Among the lines of the records, find all that carry the word "megali" and copy them.

*** DATASET ***

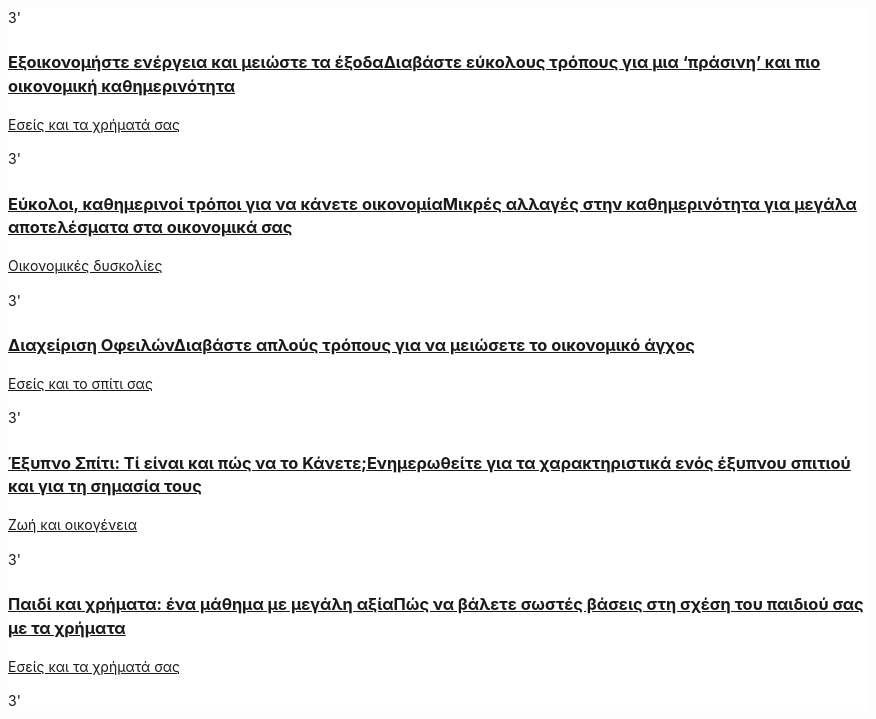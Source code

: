 3'

### [Εξοικονομήστε ενέργεια και μειώστε τα έξοδαΔιαβάστε εύκολους τρόπους για μια ‘πράσινη’ και πιο οικονομική καθημερινότητα](/el/idiwtes/life-moments/energeia-perivallon/eksoikonomisi-energeias-meiwsi-eksodwn)

[](/el/idiwtes/life-moments/diaxeirisi-periousias/eukoloi-kathimerinoi-tropoi-gia-na-kanete-oikonomia)

[Εσείς και τα χρήματά σας](/el/idiwtes/life-moments/diaxeirisi-periousias)

3'

### [Εύκολοι, καθημερινοί τρόποι για να κάνετε οικονομίαΜικρές αλλαγές στην καθημερινότητα για μεγάλα αποτελέσματα στα οικονομικά σας](/el/idiwtes/life-moments/diaxeirisi-periousias/eukoloi-kathimerinoi-tropoi-gia-na-kanete-oikonomia)

[](/el/idiwtes/life-moments/oikonomikes-duskolies/diaxeirisi-ofeilwn)

[Οικονομικές δυσκολίες](/el/idiwtes/life-moments/oikonomikes-duskolies)

3'

### [Διαχείριση ΟφειλώνΔιαβάστε απλούς τρόπους για να μειώσετε το οικονομικό άγχος](/el/idiwtes/life-moments/oikonomikes-duskolies/diaxeirisi-ofeilwn)

[](/el/idiwtes/life-moments/to-spiti-sas/eksipno-spiti-ti-einai-kai-pws-na-to-kanete)

[Εσείς και το σπίτι σας](/el/idiwtes/life-moments/to-spiti-sas)

3'

### [Έξυπνο Σπίτι: Τί είναι και πώς να το Κάνετε;Ενημερωθείτε για τα χαρακτηριστικά ενός έξυπνου σπιτιού και για τη σημασία τους](/el/idiwtes/life-moments/to-spiti-sas/eksipno-spiti-ti-einai-kai-pws-na-to-kanete)

[](/el/idiwtes/life-moments/oikogeneia/paidi-kai-xrimata-ena-mathima-me-megali-aksia)

[Ζωή και οικογένεια](/el/idiwtes/life-moments/oikogeneia)

3'

### [Παιδί και χρήματα: ένα μάθημα με μεγάλη αξίαΠώς να βάλετε σωστές βάσεις στη σχέση του παιδιού σας με τα χρήματα](/el/idiwtes/life-moments/oikogeneia/paidi-kai-xrimata-ena-mathima-me-megali-aksia)

[](/el/idiwtes/life-moments/diaxeirisi-periousias/mobile-banking-giati-na-to-valete-stin-kathimerinotita-sas)

[Εσείς και τα χρήματά σας](/el/idiwtes/life-moments/diaxeirisi-periousias)

3'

*** End of DATASET ***

- _RESULT_:
[](/el/idiwtes/life-moments/oikogeneia/paidi-kai-xrimata-ena-mathima-me-megali-aksia)
### [Παιδί και χρήματα: ένα μάθημα με μεγάλη αξίαΠώς να βάλετε σωστές βάσεις στη σχέση του παιδιού σας με τα χρήματα](/el/idiwtes/life-moments/oikogeneia/paidi-kai-xrimata-ena-mathima-me-megali-aksia)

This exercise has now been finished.